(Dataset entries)

BEGIN

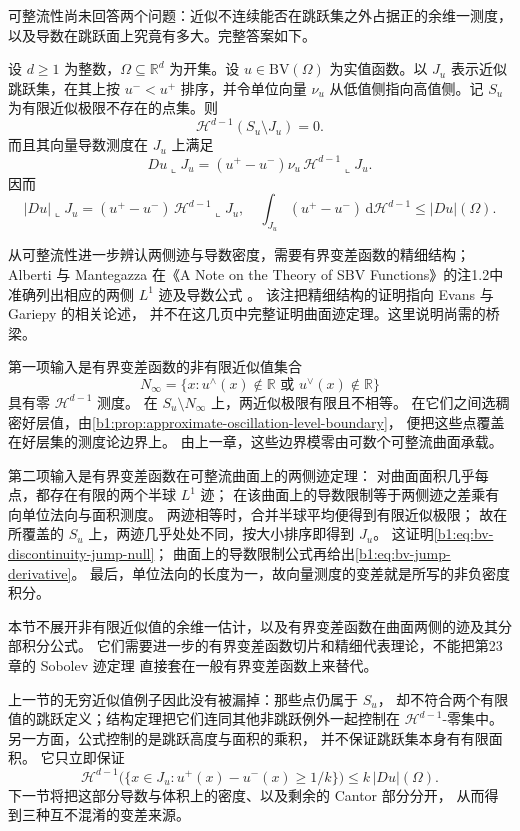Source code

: 可整流性尚未回答两个问题：近似不连续能否在跳跃集之外占据正的余维一测度，
以及导数在跳跃面上究竟有多大。完整答案如下。
\begin{theorem}\label{b1:thm:bv-jump-structure}
设 \(d\ge1\) 为整数，\(\Omega\subseteq\mathbb R^d\) 为开集。设 \(u\in\mathrm{BV}(\Omega)\) 为实值函数。以 \(J_u\) 表示近似跳跃集，在其上按 \(u^-<u^+\) 排序，并令单位向量 \(\nu_u\) 从低值侧指向高值侧。记 \(S_u\) 为有限近似极限不存在的点集。则
\begin{equation}\label{b1:eq:bv-discontinuity-jump-null}
 \mathcal H^{d-1}(S_u\setminus J_u)=0.
\end{equation}
而且其向量导数测度在 \(J_u\) 上满足
\begin{equation}\label{b1:eq:bv-jump-derivative}
 Du\llcorner J_u
 =(u^+-u^-)\nu_u\,\mathcal H^{d-1}\llcorner J_u.
\end{equation}
因而
\[
 |Du|\llcorner J_u
 =(u^+-u^-)\,\mathcal H^{d-1}\llcorner J_u,
 \quad
 \int_{J_u}(u^+-u^-)\,\mathrm d\mathcal H^{d-1}
 \le |Du|(\Omega).
\]
\end{theorem}
\begin{proofsketch}
从可整流性进一步辨认两侧迹与导数密度，需要有界变差函数的精细结构；
Alberti 与 Mantegazza 在《A Note on the Theory of SBV Functions》的注1.2中准确列出相应的两侧 \(L^1\) 迹及导数公式%
\cite[Remark 1.2, pp. 376--377]{AlbertiMantegazza1997SBV}。
该注把精细结构的证明指向 Evans 与 Gariepy 的相关论述，
并不在这几页中完整证明曲面迹定理。这里说明尚需的桥梁。

第一项输入是有界变差函数的非有限近似值集合
\[
 N_\infty
 =\{x:u^\wedge(x)\notin\mathbb R
          \text{ 或 }u^\vee(x)\notin\mathbb R\}
\]
具有零 \(\mathcal H^{d-1}\) 测度。
在 \(S_u\setminus N_\infty\) 上，两近似极限有限且不相等。
在它们之间选稠密好层值，由\cref{b1:prop:approximate-oscillation-level-boundary}，
便把这些点覆盖在好层集的测度论边界上。
由上一章，这些边界模零由可数个可整流曲面承载。

第二项输入是有界变差函数在可整流曲面上的两侧迹定理：
对曲面面积几乎每点，都存在有限的两个半球 \(L^1\) 迹；
在该曲面上的导数限制等于两侧迹之差乘有向单位法向与面积测度。
两迹相等时，合并半球平均便得到有限近似极限；
故在所覆盖的 \(S_u\) 上，两迹几乎处处不同，按大小排序即得到 \(J_u\)。
这证明\eqref{b1:eq:bv-discontinuity-jump-null}；
曲面上的导数限制公式再给出\eqref{b1:eq:bv-jump-derivative}。
最后，单位法向的长度为一，故向量测度的变差就是所写的非负密度积分。

本节不展开非有限近似值的余维一估计，以及有界变差函数在曲面两侧的迹及其分部积分公式。
它们需要进一步的有界变差函数切片和精细代表理论，不能把第23章的 Sobolev 迹定理
直接套在一般有界变差函数上来替代。
\end{proofsketch}

上一节的无穷近似值例子因此没有被漏掉：那些点仍属于 \(S_u\)，
却不符合两个有限值的跳跃定义；结构定理把它们连同其他非跳跃例外一起控制在
\(\mathcal H^{d-1}\)-零集中。
另一方面，公式控制的是跳跃高度与面积的乘积，
并不保证跳跃集本身有有限面积。
它只立即保证
\[
 \mathcal H^{d-1}
 \bigl(\{x\in J_u:u^+(x)-u^-(x)\ge 1/k\}\bigr)
 \le k\,|Du|(\Omega).
\]
下一节将把这部分导数与体积上的密度、以及剩余的 Cantor 部分分开，
从而得到三种互不混淆的变差来源。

END

Set down the entries again without change. Leave the pictures out.

Task response
Source code

: 可整流性尚未回答两个问题：近似不连续能否在跳跃集之外占据正的余维一测度，
以及导数在跳跃面上究竟有多大。完整答案如下。
\begin{theorem}\label{b1:thm:bv-jump-structure}
设 \(d\ge1\) 为整数，\(\Omega\subseteq\mathbb R^d\) 为开集。设 \(u\in\mathrm{BV}(\Omega)\) 为实值函数。以 \(J_u\) 表示近似跳跃集，在其上按 \(u^-<u^+\) 排序，并令单位向量 \(\nu_u\) 从低值侧指向高值侧。记 \(S_u\) 为有限近似极限不存在的点集。则
\begin{equation}\label{b1:eq:bv-discontinuity-jump-null}
 \mathcal H^{d-1}(S_u\setminus J_u)=0.
\end{equation}
而且其向量导数测度在 \(J_u\) 上满足
\begin{equation}\label{b1:eq:bv-jump-derivative}
 Du\llcorner J_u
 =(u^+-u^-)\nu_u\,\mathcal H^{d-1}\llcorner J_u.
\end{equation}
因而
\[
 |Du|\llcorner J_u
 =(u^+-u^-)\,\mathcal H^{d-1}\llcorner J_u,
 \quad
 \int_{J_u}(u^+-u^-)\,\mathrm d\mathcal H^{d-1}
 \le |Du|(\Omega).
\]
\end{theorem}
\begin{proofsketch}
从可整流性进一步辨认两侧迹与导数密度，需要有界变差函数的精细结构；
Alberti 与 Mantegazza 在《A Note on the Theory of SBV Functions》的注1.2中准确列出相应的两侧 \(L^1\) 迹及导数公式%
\cite[Remark 1.2, pp. 376--377]{AlbertiMantegazza1997SBV}。
该注把精细结构的证明指向 Evans 与 Gariepy 的相关论述，
并不在这几页中完整证明曲面迹定理。这里说明尚需的桥梁。

第一项输入是有界变差函数的非有限近似值集合
\[
 N_\infty
 =\{x:u^\wedge(x)\notin\mathbb R
          \text{ 或 }u^\vee(x)\notin\mathbb R\}
\]
具有零 \(\mathcal H^{d-1}\) 测度。
在 \(S_u\setminus N_\infty\) 上，两近似极限有限且不相等。
在它们之间选稠密好层值，由\cref{b1:prop:approximate-oscillation-level-boundary}，
便把这些点覆盖在好层集的测度论边界上。
由上一章，这些边界模零由可数个可整流曲面承载。

第二项输入是有界变差函数在可整流曲面上的两侧迹定理：
对曲面面积几乎每点，都存在有限的两个半球 \(L^1\) 迹；
在该曲面上的导数限制等于两侧迹之差乘有向单位法向与面积测度。
两迹相等时，合并半球平均便得到有限近似极限；
故在所覆盖的 \(S_u\) 上，两迹几乎处处不同，按大小排序即得到 \(J_u\)。
这证明\eqref{b1:eq:bv-discontinuity-jump-null}；
曲面上的导数限制公式再给出\eqref{b1:eq:bv-jump-derivative}。
最后，单位法向的长度为一，故向量测度的变差就是所写的非负密度积分。

本节不展开非有限近似值的余维一估计，以及有界变差函数在曲面两侧的迹及其分部积分公式。
它们需要进一步的有界变差函数切片和精细代表理论，不能把第23章的 Sobolev 迹定理
直接套在一般有界变差函数上来替代。
\end{proofsketch}

上一节的无穷近似值例子因此没有被漏掉：那些点仍属于 \(S_u\)，
却不符合两个有限值的跳跃定义；结构定理把它们连同其他非跳跃例外一起控制在
\(\mathcal H^{d-1}\)-零集中。
另一方面，公式控制的是跳跃高度与面积的乘积，
并不保证跳跃集本身有有限面积。
它只立即保证
\[
 \mathcal H^{d-1}
 \bigl(\{x\in J_u:u^+(x)-u^-(x)\ge 1/k\}\bigr)
 \le k\,|Du|(\Omega).
\]
下一节将把这部分导数与体积上的密度、以及剩余的 Cantor 部分分开，
从而得到三种互不混淆的变差来源。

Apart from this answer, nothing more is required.